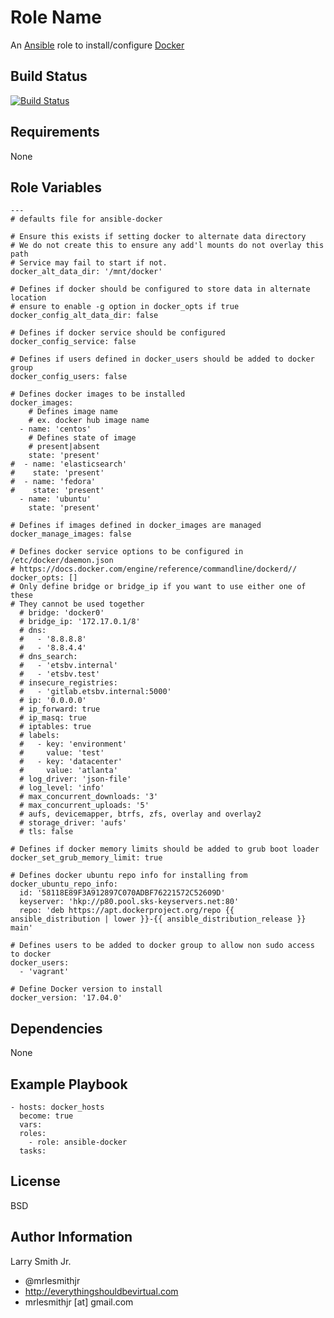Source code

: Role Name
=========

An [Ansible] role to install/configure [Docker]

Build Status
------------

[![Build Status](https://travis-ci.org/mrlesmithjr/ansible-docker.svg?branch=master)](https://travis-ci.org/mrlesmithjr/ansible-docker)

Requirements
------------

None

Role Variables
--------------

```
---
# defaults file for ansible-docker

# Ensure this exists if setting docker to alternate data directory
# We do not create this to ensure any add'l mounts do not overlay this path
# Service may fail to start if not.
docker_alt_data_dir: '/mnt/docker'

# Defines if docker should be configured to store data in alternate location
# ensure to enable -g option in docker_opts if true
docker_config_alt_data_dir: false

# Defines if docker service should be configured
docker_config_service: false

# Defines if users defined in docker_users should be added to docker group
docker_config_users: false

# Defines docker images to be installed
docker_images:
    # Defines image name
    # ex. docker hub image name
  - name: 'centos'
    # Defines state of image
    # present|absent
    state: 'present'
#  - name: 'elasticsearch'
#    state: 'present'
#  - name: 'fedora'
#    state: 'present'
  - name: 'ubuntu'
    state: 'present'

# Defines if images defined in docker_images are managed
docker_manage_images: false

# Defines docker service options to be configured in /etc/docker/daemon.json
# https://docs.docker.com/engine/reference/commandline/dockerd//
docker_opts: []
# Only define bridge or bridge_ip if you want to use either one of these
# They cannot be used together
  # bridge: 'docker0'
  # bridge_ip: '172.17.0.1/8'
  # dns:
  #   - '8.8.8.8'
  #   - '8.8.4.4'
  # dns_search:
  #   - 'etsbv.internal'
  #   - 'etsbv.test'
  # insecure_registries:
  #   - 'gitlab.etsbv.internal:5000'
  # ip: '0.0.0.0'
  # ip_forward: true
  # ip_masq: true
  # iptables: true
  # labels:
  #   - key: 'environment'
  #     value: 'test'
  #   - key: 'datacenter'
  #     value: 'atlanta'
  # log_driver: 'json-file'
  # log_level: 'info'
  # max_concurrent_downloads: '3'
  # max_concurrent_uploads: '5'
  # aufs, devicemapper, btrfs, zfs, overlay and overlay2
  # storage_driver: 'aufs'
  # tls: false

# Defines if docker memory limits should be added to grub boot loader
docker_set_grub_memory_limit: true

# Defines docker ubuntu repo info for installing from
docker_ubuntu_repo_info:
  id: '58118E89F3A912897C070ADBF76221572C52609D'
  keyserver: 'hkp://p80.pool.sks-keyservers.net:80'
  repo: 'deb https://apt.dockerproject.org/repo {{ ansible_distribution | lower }}-{{ ansible_distribution_release }} main'

# Defines users to be added to docker group to allow non sudo access to docker
docker_users:
  - 'vagrant'

# Define Docker version to install
docker_version: '17.04.0'
```

Dependencies
------------

None

Example Playbook
----------------

```
- hosts: docker_hosts
  become: true
  vars:
  roles:
    - role: ansible-docker
  tasks:
```

License
-------

BSD

Author Information
------------------

Larry Smith Jr.
- @mrlesmithjr
- http://everythingshouldbevirtual.com
- mrlesmithjr [at] gmail.com

[Ansible]: <https://www.ansible.com>
[Docker]: <https://www.docker.com>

════════

Requirement:
Pick out and copy the lines of the entries that hold the string "this".

Exercise answer:
# Ensure this exists if setting docker to alternate data directory
# We do not create this to ensure any add'l mounts do not overlay this path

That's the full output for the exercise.